Cork County Council has won the local authority category of the European Road Safety Awards 2021. It won the award for its 'Road Safety Virtual Reality Education model', which gives learners an experience of what it is like to be involved in a road accident, the type of behaviour that can lead to an accident, and how to respond safely to an accident.

Figures published recently by the European Commission show that Ireland recorded an average of 30 road deaths per million inhabitants in 2020, joint fifth lowest in the EU, and down from 47 deaths per million in 2010.

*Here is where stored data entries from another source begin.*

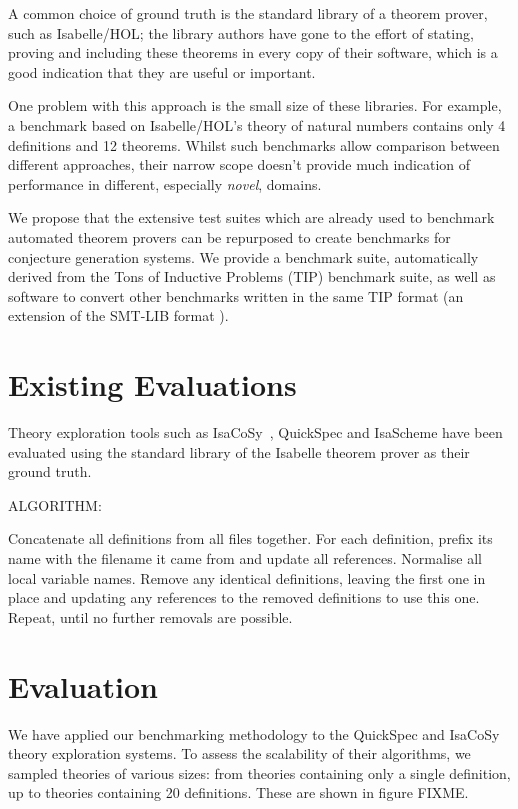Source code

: A common choice of ground truth is the standard library of a theorem prover,
such as Isabelle/HOL; the library authors have gone to the effort of stating,
proving and including these theorems in every copy of their software, which is a
good indication that they are useful or important.

One problem with this approach is the small size of these libraries. For
example, a benchmark based on Isabelle/HOL's theory of natural numbers contains
only 4 definitions and 12 theorems. Whilst such benchmarks allow
comparison between different approaches, their narrow scope doesn't provide much
indication of performance in different, especially \emph{novel}, domains.

We propose that the extensive test suites which are already used to benchmark
automated theorem provers can be repurposed to create benchmarks for conjecture
generation systems. We provide a benchmark suite, automatically derived from the
Tons of Inductive Problems (TIP) benchmark suite, as well as software to convert
other benchmarks written in the same TIP format (an extension of the SMT-LIB
format \cite{BarFT-SMTLIB}).

\section{Existing Evaluations}
\label{sec:previous}

Theory exploration tools such as
IsaCoSy~\cite{Johansson.Dixon.Bundy:conjecture-generation}, QuickSpec and
IsaScheme have been evaluated using the standard library of the Isabelle theorem
prover as their ground truth.

ALGORITHM:

Concatenate all definitions from all files together.
For each definition, prefix its name with the filename it came from and update
all references.
Normalise all local variable names.
Remove any identical definitions, leaving the first one in place and updating
any references to the removed definitions to use this one.
Repeat, until no further removals are possible.

\section{Evaluation}
\label{sec:evaluation}

We have applied our benchmarking methodology to the QuickSpec and IsaCoSy theory
exploration systems. To assess the scalability of their algorithms, we sampled
theories of various sizes: from theories containing only a single definition, up
to theories containing 20 definitions. These are shown in figure FIXME.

A virtual reality initiative, developed by Cork County Council, which simulates what it is like to be a passenger in a fatal crash has won a major European award. The Council’s virtual reality ‘Your Life – Your Choice’ education programme has received gold at the Excellence in Road Safety Awards 2021 in Brussels.

360-degree simulation

Cork County Council began using VR headsets in late 2018 as a way of connecting with young drivers. The VR experience immerses the user in a 360-degree simulation of a fatal crash from the perspective of a front seat passenger.

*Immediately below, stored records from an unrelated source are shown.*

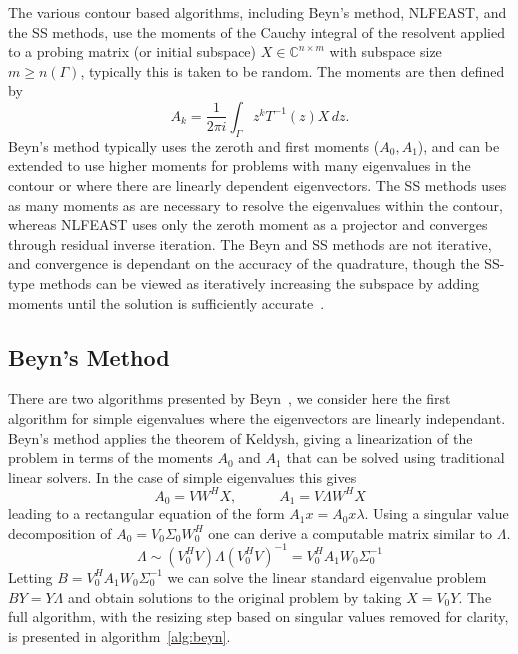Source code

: \documentclass[onefignum,onetabnum]{siamart190516}
\begin{document}
    
    The various contour based algorithms, including Beyn's method, NLFEAST, and the SS methods, use the moments of the Cauchy integral of the resolvent applied to a probing matrix (or initial subspace) \( X \in \mathbb{C}^{n\times m} \) with subspace size \(m\geq n(\Gamma)\), typically this is taken to be random.
    The moments are then defined by
\begin{equation}\label{eq:moments}
	A_k = \frac{1}{2 \pi i} \int_{\Gamma} z^k T^{-1}(z) X \, dz.
\end{equation}
Beyn's method typically uses the zeroth and first moments (\( A_0, A_1 \)), and can be extended to use higher moments for problems with many eigenvalues in the contour or where there are linearly dependent eigenvectors.
The SS methods uses as many moments as are necessary to resolve the eigenvalues within the contour, whereas NLFEAST uses only the zeroth moment as a projector and converges through residual inverse iteration.
The Beyn and SS methods are not iterative, and convergence is dependant on the accuracy of the quadrature, though the SS-type methods can be viewed as iteratively increasing the subspace by adding moments until the solution is sufficiently accurate~\cite{saad2019}. 

\subsection{Beyn's Method}

There are two algorithms presented by Beyn~\cite{beyn2012}, we consider here the first algorithm for simple eigenvalues where the eigenvectors are linearly independant. Beyn's method applies the theorem of Keldysh, giving a linearization of the problem in terms of the moments \( A_0 \) and \( A_1 \) that can be solved using traditional linear solvers.
In the case of simple eigenvalues this gives
\begin{equation}
	A_0 = V W^H X,
	\quad\quad\quad
	A_1 = V \Lambda W^H X
\end{equation}
leading to a rectangular equation of the form \(A_1x = A_0x \lambda\).
Using a singular value decomposition of \( A_0 = V_0 \Sigma_0 W_0^H \) one can derive a computable matrix similar to \( \Lambda \).
\begin{equation}\label{eq:beyn}
	\Lambda \sim (V_0^H V) \Lambda {(V_0^H V)}^{-1} = V_0^H A_1 W_0 \Sigma_0^{-1} 
\end{equation}
Letting \( B = V_0^H A_1 W_0 \Sigma_0^{-1} \) we can solve the linear standard eigenvalue problem \( BY = Y\Lambda \) and obtain solutions to the original problem by taking \( X = V_0 Y \).
The full algorithm, with the resizing step based on singular values removed for clarity, is presented in algorithm~\ref{alg:beyn}. 
\end{document}
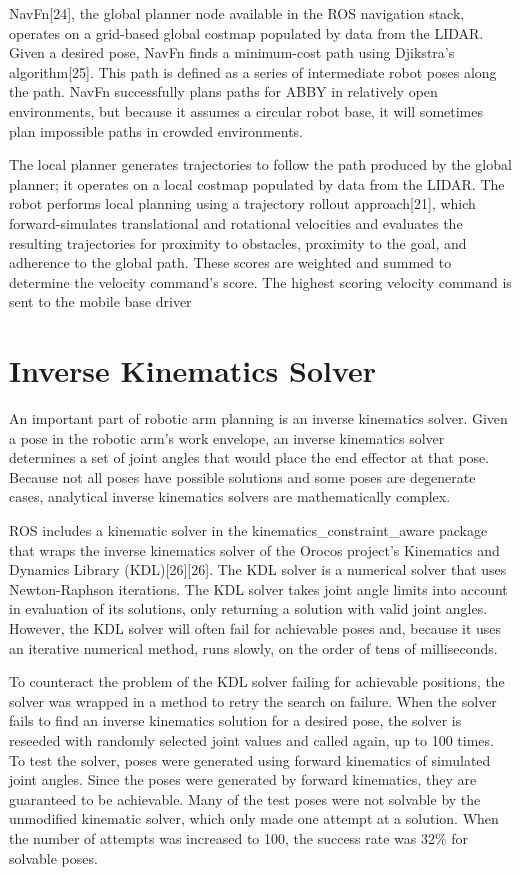 \documentclass[]{cwru} %
\begin{document}
NavFn{[}24{]}, the global planner node available in the ROS navigation
stack, operates on a grid-based global costmap populated by data from
the LIDAR. Given a desired pose, NavFn finds a minimum-cost path using
Djikstra's algorithm{[}25{]}. This path is defined as a series of
intermediate robot poses along the path. NavFn successfully plans paths
for ABBY in relatively open environments, but because it assumes a
circular robot base, it will sometimes plan impossible paths in crowded
environments.

The local planner generates trajectories to follow the path produced by
the global planner; it operates on a local costmap populated by data
from the LIDAR. The robot performs local planning using a trajectory
rollout approach{[}21{]}, which forward-simulates translational and
rotational velocities and evaluates the resulting trajectories for
proximity to obstacles, proximity to the goal, and adherence to the
global path. These scores are weighted and summed to determine the
velocity command's score. The highest scoring velocity command is sent
to the mobile base driver

\section{Inverse Kinematics Solver}

An important part of robotic arm planning is an inverse kinematics
solver. Given a pose in the robotic arm's work envelope, an inverse
kinematics solver determines a set of joint angles that would place the
end effector at that pose. Because not all poses have possible solutions
and some poses are degenerate cases, analytical inverse kinematics
solvers are mathematically complex.

ROS includes a kinematic solver in the kinematics\_constraint\_aware
package that wraps the inverse kinematics solver of the Orocos project's
Kinematics and Dynamics Library (KDL){[}26{]}{[}26{]}. The KDL solver is
a numerical solver that uses Newton-Raphson iterations. The KDL solver
takes joint angle limits into account in evaluation of its solutions,
only returning a solution with valid joint angles. However, the KDL
solver will often fail for achievable poses and, because it uses an
iterative numerical method, runs slowly, on the order of tens of
milliseconds.

To counteract the problem of the KDL solver failing for achievable
positions, the solver was wrapped in a method to retry the search on
failure. When the solver fails to find an inverse kinematics solution
for a desired pose, the solver is reseeded with randomly selected joint
values and called again, up to 100 times. To test the solver, poses were
generated using forward kinematics of simulated joint angles. Since the
poses were generated by forward kinematics, they are guaranteed to be
achievable. Many of the test poses were not solvable by the unmodified
kinematic solver, which only made one attempt at a solution. When the
number of attempts was increased to 100, the success rate was 32\% for
solvable poses.
\end{document}
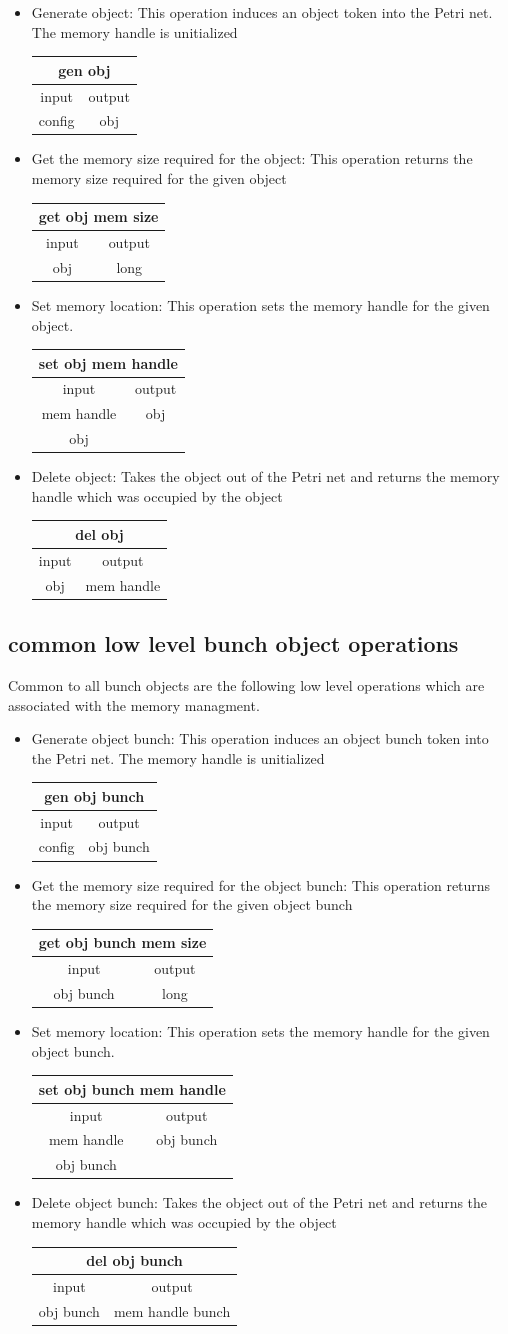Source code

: \documentclass[12pt,a4paper]{article}
\newcommand{\bet}[1]{\begin{center}
		     \begin{tabular}{|c|c|}
		     \hline
		     \multicolumn{2}{|c|}{#1}\\
		     \hline\hline
		     input & output \\
                     \hline}
\newcommand{\eet}{\hline
		  \end{tabular}
		  \end{center}}
\begin{document}
\begin{itemize}
\item Generate object:
\newline
This operation induces an object token into the Petri net. The
memory handle is unitialized
\bet{gen obj}
config & obj \\
\eet
\item Get the memory size required for the object:
\newline
This operation returns the memory size required for the given
object
\bet{get obj mem size}
obj & long \\
\eet
\item Set memory location:
\newline
This operation sets the memory handle for the given object.
\bet{set obj mem handle}
mem handle & obj \\
obj        & \\
\eet
\item Delete object:
\newline
Takes the object out of the Petri net and returns the memory handle 
which was occupied by the object
\newline
\bet{del obj}
obj & mem handle\\
\eet
\end{itemize}

\subsection{common low level bunch object operations}

Common to all bunch objects are the following low level operations
which are associated with the memory managment. 

\begin{itemize}
\item Generate object bunch:
\newline
This operation induces an object bunch token into the Petri net. The
memory handle is unitialized
\bet{gen obj bunch}
config & obj bunch \\
\eet
\item Get the memory size required for the object bunch:
\newline
This operation returns the memory size required for the given
object bunch
\bet{get obj bunch mem size}
obj bunch & long \\
\eet
\item Set memory location:
\newline
This operation sets the memory handle for the given object bunch. 
\bet{set obj bunch mem handle}
mem handle & obj bunch \\
obj bunch       & \\
\eet
\item Delete object bunch:
\newline
Takes the object out of the Petri net and returns the memory handle 
which was occupied by the object
\newline
\bet{del obj bunch}
obj bunch & mem handle bunch\\
\eet
\end{itemize}
\end{document}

The pilot programme involved 1,200 students from Co Cork and was spearheaded by Cork County Council Road Safety Officer Caroline Casey, with assistance from West Cork Community Gardai and Leicestershire Fire and Rescue. The headsets were sponsored by Aviva Driving School and the programme has since been rolled out across the entire country, reaching over 10,000 students to date.

The Excellence in Road Safety Awards recognises contributions of the European Road Safety Charter’s community of members towards the common goal of improved road safety across Europe. Cork County Council was one of thirteen finalists chosen by a panel of experts. Applications were submitted by schools, associations, enterprises, local authorities and research centres across Europe.

The Cork county mayor, Cllr Gillian Coughlan, said: "It is fantastic to see Cork County Council being recognised at a European level. This programme is a perfect example of how technology is helping to change people’s behaviour and make our roads safer. It allows drivers to experience a road traffic accident in a safe way. We have to be innovative, work together and learn from each other if we are to continue to reduce the number of fatalities on our roads.”

Chief executive of Cork County Council, Tim Lucey added: "The Virtual Reality programme is targeted at younger drivers, aged 16 to 25 who are among the most vulnerable road users. We know that passenger fatalities are highest in this age group.

Change attitude and behaviour

"The VR headsets put the young person in the passenger seat so they can experience the reality of a serious crash. The most important factor for us is that 88% of participants said they would change their attitude and behaviour after taking part in this programme. They began thinking about speeding, the use of mobile phones, wearing a seatbelt and driver distraction.”

Cork County Council was named the overall winner in the local/public authority category. It was up against the Regional Directorate of Education, Madeira, and Transport Infrastructure Ireland. Finalists shortlisted in the other categories were from Spain, Greece, Poland, The Netherlands, Romania and France.

The applications were evaluated against six criteria: impact, measurability, transferability, innovative approach, visibility and continuity. The 13 shortlisted initiatives were focused on delivering road safety through specific measurable actions in their areas of responsibility.